### AIM OF THE TASK
Write out again the entries from the first line to the line that includes "这可能不是你希望听到的。你可", keeping both of those lines.
Segment Start: MATERIAL FOR THIS TASK
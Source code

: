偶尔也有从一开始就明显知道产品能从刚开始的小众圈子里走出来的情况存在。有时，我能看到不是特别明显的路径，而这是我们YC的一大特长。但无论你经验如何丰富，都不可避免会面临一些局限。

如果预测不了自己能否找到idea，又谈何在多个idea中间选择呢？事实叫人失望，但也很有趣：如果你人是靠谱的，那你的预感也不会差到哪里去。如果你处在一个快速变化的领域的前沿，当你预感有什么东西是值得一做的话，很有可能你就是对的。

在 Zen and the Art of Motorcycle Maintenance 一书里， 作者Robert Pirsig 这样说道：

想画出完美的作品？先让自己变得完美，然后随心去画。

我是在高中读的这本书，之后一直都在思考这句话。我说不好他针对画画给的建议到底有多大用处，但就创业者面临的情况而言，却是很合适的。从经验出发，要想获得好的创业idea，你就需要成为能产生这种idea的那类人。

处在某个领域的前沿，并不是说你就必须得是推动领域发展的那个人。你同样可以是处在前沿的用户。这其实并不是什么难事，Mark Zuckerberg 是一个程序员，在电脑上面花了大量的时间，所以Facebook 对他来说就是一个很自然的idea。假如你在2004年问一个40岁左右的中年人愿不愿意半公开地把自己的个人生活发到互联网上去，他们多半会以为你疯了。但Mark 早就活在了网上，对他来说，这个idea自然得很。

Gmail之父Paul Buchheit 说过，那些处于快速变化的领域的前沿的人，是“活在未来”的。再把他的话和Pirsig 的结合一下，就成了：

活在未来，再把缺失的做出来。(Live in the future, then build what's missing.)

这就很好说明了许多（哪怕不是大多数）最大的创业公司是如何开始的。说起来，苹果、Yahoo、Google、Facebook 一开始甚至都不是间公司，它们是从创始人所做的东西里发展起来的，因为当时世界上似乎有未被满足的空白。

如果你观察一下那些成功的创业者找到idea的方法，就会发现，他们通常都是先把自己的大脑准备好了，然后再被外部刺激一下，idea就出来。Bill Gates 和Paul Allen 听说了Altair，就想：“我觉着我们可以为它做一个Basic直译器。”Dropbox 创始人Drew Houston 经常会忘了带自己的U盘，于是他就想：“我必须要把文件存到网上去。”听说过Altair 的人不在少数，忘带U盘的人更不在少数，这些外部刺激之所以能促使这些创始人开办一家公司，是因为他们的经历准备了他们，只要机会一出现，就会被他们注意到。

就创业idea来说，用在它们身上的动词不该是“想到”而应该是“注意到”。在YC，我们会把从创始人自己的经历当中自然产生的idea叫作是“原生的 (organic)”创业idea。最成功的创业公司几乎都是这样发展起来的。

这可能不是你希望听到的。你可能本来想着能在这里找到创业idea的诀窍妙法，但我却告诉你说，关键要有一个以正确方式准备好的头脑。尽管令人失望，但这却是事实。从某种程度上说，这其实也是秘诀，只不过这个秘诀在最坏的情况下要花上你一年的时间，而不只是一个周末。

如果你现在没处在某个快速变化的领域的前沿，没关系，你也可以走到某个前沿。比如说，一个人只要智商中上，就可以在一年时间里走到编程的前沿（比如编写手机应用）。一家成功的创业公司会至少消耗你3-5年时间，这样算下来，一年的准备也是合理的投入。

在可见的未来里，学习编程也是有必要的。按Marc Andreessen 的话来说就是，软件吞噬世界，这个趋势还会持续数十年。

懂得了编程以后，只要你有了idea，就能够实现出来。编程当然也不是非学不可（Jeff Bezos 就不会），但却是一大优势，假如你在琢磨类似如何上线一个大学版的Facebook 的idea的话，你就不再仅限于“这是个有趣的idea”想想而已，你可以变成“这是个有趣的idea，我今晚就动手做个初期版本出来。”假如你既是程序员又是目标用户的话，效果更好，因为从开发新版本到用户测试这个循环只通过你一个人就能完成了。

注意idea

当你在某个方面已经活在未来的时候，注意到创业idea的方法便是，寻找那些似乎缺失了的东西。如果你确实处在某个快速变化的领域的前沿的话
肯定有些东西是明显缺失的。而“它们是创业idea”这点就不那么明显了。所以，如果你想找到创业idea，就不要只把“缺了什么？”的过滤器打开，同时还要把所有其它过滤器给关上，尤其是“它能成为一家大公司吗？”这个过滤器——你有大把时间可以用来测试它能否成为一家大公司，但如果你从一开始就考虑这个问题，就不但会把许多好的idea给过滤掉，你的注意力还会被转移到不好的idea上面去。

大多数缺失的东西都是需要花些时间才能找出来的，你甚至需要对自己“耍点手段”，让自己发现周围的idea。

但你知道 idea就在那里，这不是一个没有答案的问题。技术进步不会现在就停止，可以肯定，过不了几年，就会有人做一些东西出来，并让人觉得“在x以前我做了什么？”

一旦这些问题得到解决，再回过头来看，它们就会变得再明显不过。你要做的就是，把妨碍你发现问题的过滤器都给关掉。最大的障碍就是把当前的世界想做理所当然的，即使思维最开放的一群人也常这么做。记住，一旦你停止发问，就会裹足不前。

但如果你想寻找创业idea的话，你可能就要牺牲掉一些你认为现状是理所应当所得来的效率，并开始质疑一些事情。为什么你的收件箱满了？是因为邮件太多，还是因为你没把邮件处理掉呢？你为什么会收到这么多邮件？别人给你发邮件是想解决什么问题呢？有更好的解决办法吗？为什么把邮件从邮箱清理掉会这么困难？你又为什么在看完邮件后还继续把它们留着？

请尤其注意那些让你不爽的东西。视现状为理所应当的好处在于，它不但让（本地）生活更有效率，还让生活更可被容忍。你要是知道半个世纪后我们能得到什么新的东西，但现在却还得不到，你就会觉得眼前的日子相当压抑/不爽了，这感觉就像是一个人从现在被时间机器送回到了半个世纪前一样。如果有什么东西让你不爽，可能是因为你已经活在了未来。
Segment End: MATERIAL FOR THIS TASK
### TASK RESPONSE
Source code

:偶尔也有从一开始就明显知道产品能从刚开始的小众圈子里走出来的情况存在。有时，我能看到不是特别明显的路径，而这是我们YC的一大特长。但无论你经验如何丰富，都不可避免会面临一些局限。

如果预测不了自己能否找到idea，又谈何在多个idea中间选择呢？事实叫人失望，但也很有趣：如果你人是靠谱的，那你的预感也不会差到哪里去。如果你处在一个快速变化的领域的前沿，当你预感有什么东西是值得一做的话，很有可能你就是对的。

在 Zen and the Art of Motorcycle Maintenance 一书里， 作者Robert Pirsig 这样说道：

想画出完美的作品？先让自己变得完美，然后随心去画。

我是在高中读的这本书，之后一直都在思考这句话。我说不好他针对画画给的建议到底有多大用处，但就创业者面临的情况而言，却是很合适的。从经验出发，要想获得好的创业idea，你就需要成为能产生这种idea的那类人。

处在某个领域的前沿，并不是说你就必须得是推动领域发展的那个人。你同样可以是处在前沿的用户。这其实并不是什么难事，Mark Zuckerberg 是一个程序员，在电脑上面花了大量的时间，所以Facebook 对他来说就是一个很自然的idea。假如你在2004年问一个40岁左右的中年人愿不愿意半公开地把自己的个人生活发到互联网上去，他们多半会以为你疯了。但Mark 早就活在了网上，对他来说，这个idea自然得很。

Gmail之父Paul Buchheit 说过，那些处于快速变化的领域的前沿的人，是“活在未来”的。再把他的话和Pirsig 的结合一下，就成了：

活在未来，再把缺失的做出来。(Live in the future, then build what's missing.)

这就很好说明了许多（哪怕不是大多数）最大的创业公司是如何开始的。说起来，苹果、Yahoo、Google、Facebook 一开始甚至都不是间公司，它们是从创始人所做的东西里发展起来的，因为当时世界上似乎有未被满足的空白。

如果你观察一下那些成功的创业者找到idea的方法，就会发现，他们通常都是先把自己的大脑准备好了，然后再被外部刺激一下，idea就出来。Bill Gates 和Paul Allen 听说了Altair，就想：“我觉着我们可以为它做一个Basic直译器。”Dropbox 创始人Drew Houston 经常会忘了带自己的U盘，于是他就想：“我必须要把文件存到网上去。”听说过Altair 的人不在少数，忘带U盘的人更不在少数，这些外部刺激之所以能促使这些创始人开办一家公司，是因为他们的经历准备了他们，只要机会一出现，就会被他们注意到。

就创业idea来说，用在它们身上的动词不该是“想到”而应该是“注意到”。在YC，我们会把从创始人自己的经历当中自然产生的idea叫作是“原生的 (organic)”创业idea。最成功的创业公司几乎都是这样发展起来的。

这可能不是你希望听到的。你可能本来想着能在这里找到创业idea的诀窍妙法，但我却告诉你说，关键要有一个以正确方式准备好的头脑。尽管令人失望，但这却是事实。从某种程度上说，这其实也是秘诀，只不过这个秘诀在最坏的情况下要花上你一年的时间，而不只是一个周末。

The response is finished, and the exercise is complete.